The winter groundwork

The wintertime groundwork you’ll be laying simply entails taking in your stride how the garden seems to prepare itself naturally for the change of the seasons, the next of which will be spring. What this means is as the trees shed their leaves, don’t leave them to pile up. Rake them away and remove all other excess plant matter.

Be careful not to remove those flowers which are known to look like their completely dead in the winter, but miraculously come back to life every summer. Generally, though, you won’t need to worry about removing any dormant and seemingly dead plant matter. The important bits which are dormant are usually out of sight.

Working on the green base

Workaround the evergreen plants and trees, gradually shifting your attention to those perennial plants and trees whose green hue will return as soon as the warmer weather makes its return. When it has that yellowish-brown appearance is the best time to work on something like your lawn as it’s easier to shape and trim it to the way you want it to be in full bloom. You could even have a lawn care expert like someone from come and take a look at your lawn and see if there are any treatments that could get it looking even more sumptuous come the summer months.

Build some functionality into your garden

Otherwise invasive species which you let be on account of them not looking as bad as what you might thought must go. These and notoriously hard-to-maintain plants should make way for a space in the garden which is going to be more functional, like perhaps some vegetable crops for some fresh produce.

You can also make your garden more functional by perhaps planning the introduction of functional garden furniture, with the likes of park benches, garden loungers and even a teak garden table and chair set for al fresco dining. Alongside your outdoor furniture, it might also be nice for you to look into getting a customizable fire pit. That would provide some warmth on those colder evenings and it would look lovely whilst you sat outside.
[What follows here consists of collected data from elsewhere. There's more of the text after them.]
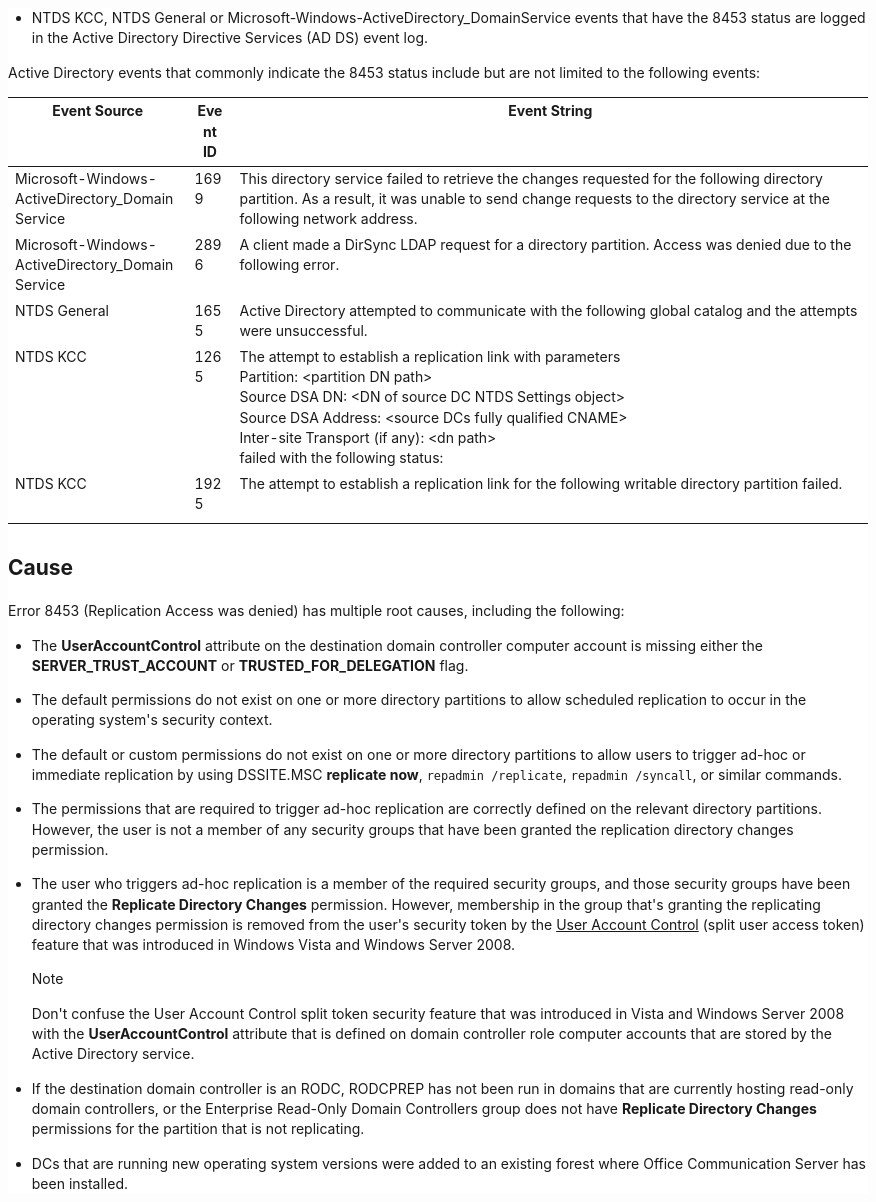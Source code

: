 - NTDS KCC, NTDS General or Microsoft-Windows-ActiveDirectory_DomainService events that have the 8453 status are logged in the Active Directory Directive Services (AD DS) event log.

Active Directory events that commonly indicate the 8453 status include but are not limited to the following events:

|Event Source|Event ID|Event String|
|---|---|---|
|Microsoft-Windows-ActiveDirectory_DomainService|1699|This directory service failed to retrieve the changes requested for the following directory partition. As a result, it was unable to send change requests to the directory service at the following network address. |
|Microsoft-Windows-ActiveDirectory_DomainService|2896|A client made a DirSync LDAP request for a directory partition. Access was denied due to the following error.|
|NTDS General|1655|Active Directory attempted to communicate with the following global catalog and the attempts were unsuccessful.|
|NTDS KCC|1265|The attempt to establish a replication link with parameters<br/>Partition: \<partition DN path><br/>Source DSA DN: \<DN of source DC NTDS Settings object><br/>Source DSA Address: \<source DCs fully qualified CNAME><br/>Inter-site Transport (if any): \<dn path><br/>failed with the following status:|
|NTDS KCC|1925|The attempt to establish a replication link for the following writable directory partition failed.|
||||

## Cause

Error 8453 (Replication Access was denied) has multiple root causes, including the following:

- The **UserAccountControl** attribute on the destination domain controller computer account is missing either the **SERVER_TRUST_ACCOUNT** or **TRUSTED_FOR_DELEGATION** flag.

- The default permissions do not exist on one or more directory partitions to allow scheduled replication to occur in the operating system's security context.

- The default or custom permissions do not exist on one or more directory partitions to allow users to trigger ad-hoc or immediate replication by using DSSITE.MSC **replicate now**, `repadmin /replicate`, `repadmin /syncall`, or similar commands.

- The permissions that are required to trigger ad-hoc replication are correctly defined on the relevant directory partitions. However, the user is not a member of any security groups that have been granted the replication directory changes permission.

- The user who triggers ad-hoc replication is a member of the required security groups, and those security groups have been granted the **Replicate Directory Changes** permission. However, membership in the group that's granting the replicating directory changes permission is removed from the user's security token by the [User Account Control](/previous-versions/windows/it-pro/windows-server-2008-R2-and-2008/cc772207(v=ws.10)) (split user access token) feature that was introduced in Windows Vista and Windows Server 2008.

    > [!NOTE]
    > Don't confuse the User Account Control split token security feature that was introduced in Vista and Windows Server 2008 with the **UserAccountControl** attribute that is defined on domain controller role computer accounts that are stored by the Active Directory service.

- If the destination domain controller is an RODC, RODCPREP has not been run in domains that are currently hosting read-only domain controllers, or the Enterprise Read-Only Domain Controllers group does not have **Replicate Directory Changes** permissions for the partition that is not replicating.

- DCs that are running new operating system versions were added to an existing forest where Office Communication Server has been installed.
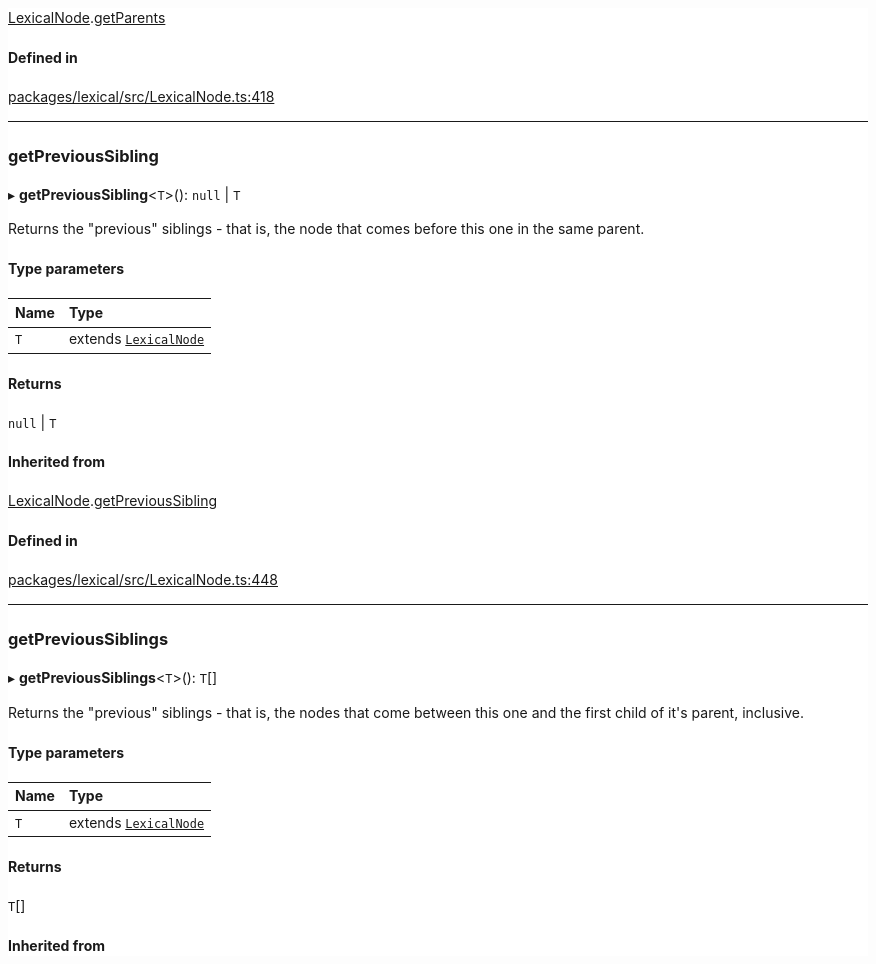 [LexicalNode](lexical.LexicalNode.md).[getParents](lexical.LexicalNode.md#getparents)

#### Defined in

[packages/lexical/src/LexicalNode.ts:418](https://github.com/facebook/lexical/tree/main/packages/lexical/src/LexicalNode.ts#L418)

___

### getPreviousSibling

▸ **getPreviousSibling**\<`T`\>(): ``null`` \| `T`

Returns the "previous" siblings - that is, the node that comes
before this one in the same parent.

#### Type parameters

| Name | Type |
| :------ | :------ |
| `T` | extends [`LexicalNode`](lexical.LexicalNode.md) |

#### Returns

``null`` \| `T`

#### Inherited from

[LexicalNode](lexical.LexicalNode.md).[getPreviousSibling](lexical.LexicalNode.md#getprevioussibling)

#### Defined in

[packages/lexical/src/LexicalNode.ts:448](https://github.com/facebook/lexical/tree/main/packages/lexical/src/LexicalNode.ts#L448)

___

### getPreviousSiblings

▸ **getPreviousSiblings**\<`T`\>(): `T`[]

Returns the "previous" siblings - that is, the nodes that come between
this one and the first child of it's parent, inclusive.

#### Type parameters

| Name | Type |
| :------ | :------ |
| `T` | extends [`LexicalNode`](lexical.LexicalNode.md) |

#### Returns

`T`[]

#### Inherited from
Something like a lawn whose functionality is around helping to prevent soil erosion makes perfect sense, otherwise, think deeply about what some plants “do.” If they don’t “do” much then they can most definitely make way. After all, springtime comes with renewal and new beginnings, with the weighty flab of winter shaken off across the plant and animal kingdom.

Make preparations for a leaner garden which is lighter and has more breathing space to flourish.

Trim, trim and trim some more

This can be achieved by some trimming, which goes back to the step of working with your green base plants. This spring, if there’s anything in your backyard that you don’t “need,” put it away or discard it.